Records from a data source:
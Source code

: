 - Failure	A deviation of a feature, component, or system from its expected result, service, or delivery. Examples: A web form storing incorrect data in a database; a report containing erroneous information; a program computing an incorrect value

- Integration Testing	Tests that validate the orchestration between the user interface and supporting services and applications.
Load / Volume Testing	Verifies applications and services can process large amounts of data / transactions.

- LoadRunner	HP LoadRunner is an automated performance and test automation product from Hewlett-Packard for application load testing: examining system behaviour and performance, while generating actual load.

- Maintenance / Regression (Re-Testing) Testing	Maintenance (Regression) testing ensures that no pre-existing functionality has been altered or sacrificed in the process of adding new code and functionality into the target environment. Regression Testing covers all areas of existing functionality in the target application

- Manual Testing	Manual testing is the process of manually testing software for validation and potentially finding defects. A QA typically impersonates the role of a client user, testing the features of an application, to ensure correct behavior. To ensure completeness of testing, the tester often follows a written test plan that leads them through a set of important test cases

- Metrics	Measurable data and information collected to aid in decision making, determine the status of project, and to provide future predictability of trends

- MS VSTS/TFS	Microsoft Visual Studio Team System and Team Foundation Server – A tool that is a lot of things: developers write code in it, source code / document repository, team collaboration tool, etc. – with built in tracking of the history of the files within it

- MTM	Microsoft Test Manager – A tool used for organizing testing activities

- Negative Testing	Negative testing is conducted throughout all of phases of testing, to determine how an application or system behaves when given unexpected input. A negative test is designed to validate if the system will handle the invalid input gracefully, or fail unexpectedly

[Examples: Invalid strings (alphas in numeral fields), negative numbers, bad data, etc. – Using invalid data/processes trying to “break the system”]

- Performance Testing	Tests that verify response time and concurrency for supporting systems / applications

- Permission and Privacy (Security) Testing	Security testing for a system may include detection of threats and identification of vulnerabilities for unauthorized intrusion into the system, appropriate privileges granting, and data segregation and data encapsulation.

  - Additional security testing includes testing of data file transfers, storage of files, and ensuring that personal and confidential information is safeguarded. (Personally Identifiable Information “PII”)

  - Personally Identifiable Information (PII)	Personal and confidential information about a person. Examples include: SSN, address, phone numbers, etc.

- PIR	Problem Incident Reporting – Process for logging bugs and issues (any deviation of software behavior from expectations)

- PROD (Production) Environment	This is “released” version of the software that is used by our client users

---

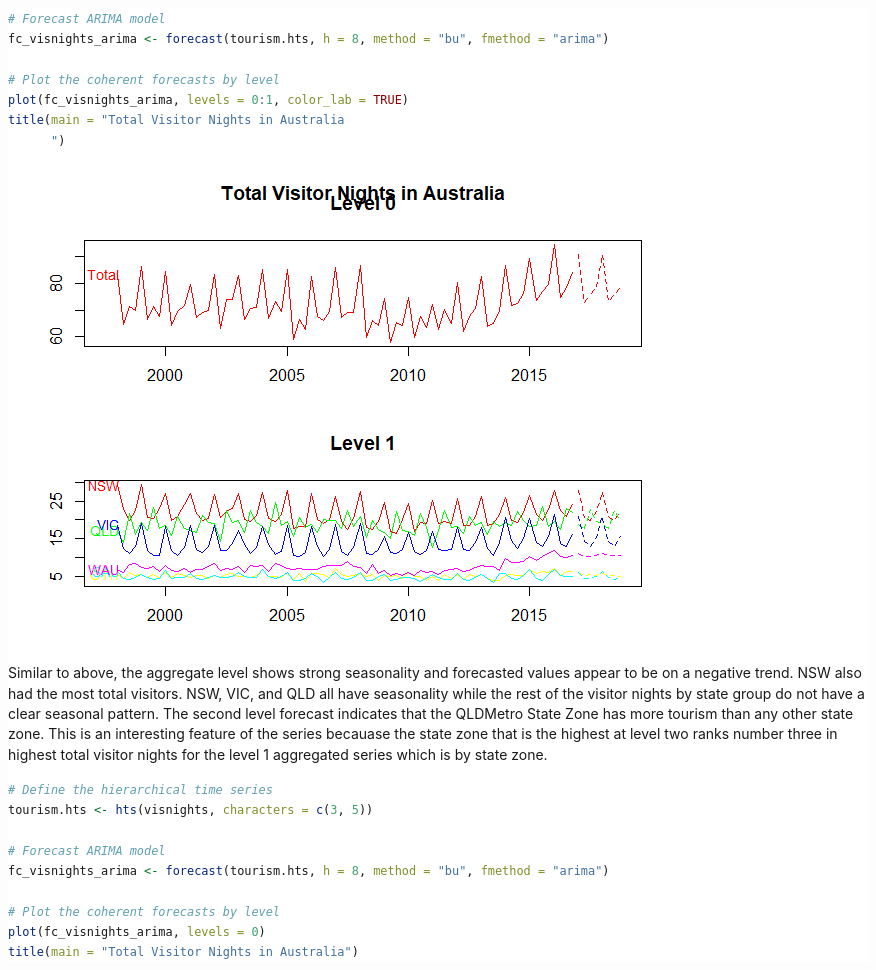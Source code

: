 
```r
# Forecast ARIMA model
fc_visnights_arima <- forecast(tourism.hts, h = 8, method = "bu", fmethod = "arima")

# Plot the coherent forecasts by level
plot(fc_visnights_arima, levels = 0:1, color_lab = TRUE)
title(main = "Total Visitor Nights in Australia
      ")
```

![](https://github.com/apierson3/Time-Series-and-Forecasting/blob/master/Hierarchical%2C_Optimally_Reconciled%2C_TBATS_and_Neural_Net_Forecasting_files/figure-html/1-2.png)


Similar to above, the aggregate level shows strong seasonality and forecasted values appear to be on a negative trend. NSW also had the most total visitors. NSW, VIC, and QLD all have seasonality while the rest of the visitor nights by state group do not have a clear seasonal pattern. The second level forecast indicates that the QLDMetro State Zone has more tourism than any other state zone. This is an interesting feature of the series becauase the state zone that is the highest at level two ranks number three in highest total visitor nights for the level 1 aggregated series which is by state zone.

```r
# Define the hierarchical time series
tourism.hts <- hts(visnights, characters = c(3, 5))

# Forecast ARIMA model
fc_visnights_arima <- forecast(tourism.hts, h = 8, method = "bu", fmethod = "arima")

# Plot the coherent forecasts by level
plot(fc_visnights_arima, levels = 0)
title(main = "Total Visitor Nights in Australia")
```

Exercise instructions: Return every line above that contains the word "while".

Task solution:
- LoadRunner	HP LoadRunner is an automated performance and test automation product from Hewlett-Packard for application load testing: examining system behaviour and performance, while generating actual load.
Similar to above, the aggregate level shows strong seasonality and forecasted values appear to be on a negative trend. NSW also had the most total visitors. NSW, VIC, and QLD all have seasonality while the rest of the visitor nights by state group do not have a clear seasonal pattern. The second level forecast indicates that the QLDMetro State Zone has more tourism than any other state zone. This is an interesting feature of the series becauase the state zone that is the highest at level two ranks number three in highest total visitor nights for the level 1 aggregated series which is by state zone.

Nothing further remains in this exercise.